Pathologie – da denken die meisten Laien gleich an medizinische Leichenschau und Fernseh-Krimis. Doch die meisten Pathologen arbeiten gar nicht im Leichenschauhaus, sondern in ganz normalen Krankenhäusern, wo sie eine zentrale Rolle in Diagnostik und Therapieplanung spielen.

Laut Professor Helmut Gabbert, dem Vorsitzenden der Deutschen Gesellschaft für Pathologie, sieht ein typischer Ablauf so aus, dass der Pathologe die Erstdiagnose anhand einer Gewebeprobe stellt, die von dem Gynäkologen entnommen wird. "Der Pathologe wirkt auch an der Operation mit", erklärt Gabbert. "Ist nämlich aus bestimmten Gründen eine Diagnose vor der Operation nicht möglich, kann man auch während der Operation Gewebe entnehmen, welches dann vom Pathologen in wenigen Minuten untersucht wird."

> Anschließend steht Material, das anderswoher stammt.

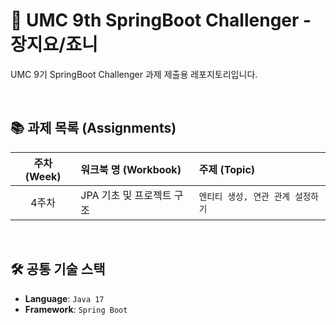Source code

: # 🌱 UMC 9th SpringBoot Challenger - 장지요/죠니
UMC 9기 SpringBoot Challenger 과제 제출용 레포지토리입니다.

<br>

## 📚 과제 목록 (Assignments)
| 주차 (Week) | 워크북 명 (Workbook) | 주제 (Topic) |
| :---: | :--- | :--- |
| 4주차 | JPA 기초 및 프로젝트 구조 | `엔티티 생성, 연관 관계 설정하기` |

<br>

## 🛠️ 공통 기술 스택
- **Language**: `Java 17`
- **Framework**: `Spring Boot`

Herausfinden, um welchen Krebs es sich handelt

Außer den Gewebe-Untersuchungen entscheidet der Pathologe auch über die therapeutischen Möglichkeiten, die die Gewebe-Entnahme und die operative Entfernung eines Tumors begleiten. Heute ist ein wesentlicher Bestandteil der Behandlung von Brustkrebs eine antihormonelle Therapie. Doch für den Pathologen ist es zunächst maßgeblich herauszufinden, ob der Krebs durch eine Operation allein zu heilen ist, oder ob eine zusätzliche medikamentöse Behandlung notwendig ist. Für Professor Hans Kreipe

von der Medizinischen Hochschule Hannover ist dies eine der wesentlichsten wissenschaftlichen Herausforderungen. Denn die Diagnose "Brustkrebs" heiße nicht, dass die betreffende Frau von einer unheilbaren Erkrankung befallen sei. Im Gegenteil - der Großteil der Patienten, 70 bis 75 Prozent, werde laut Kreipe durch die Operation auf Dauer geheilt.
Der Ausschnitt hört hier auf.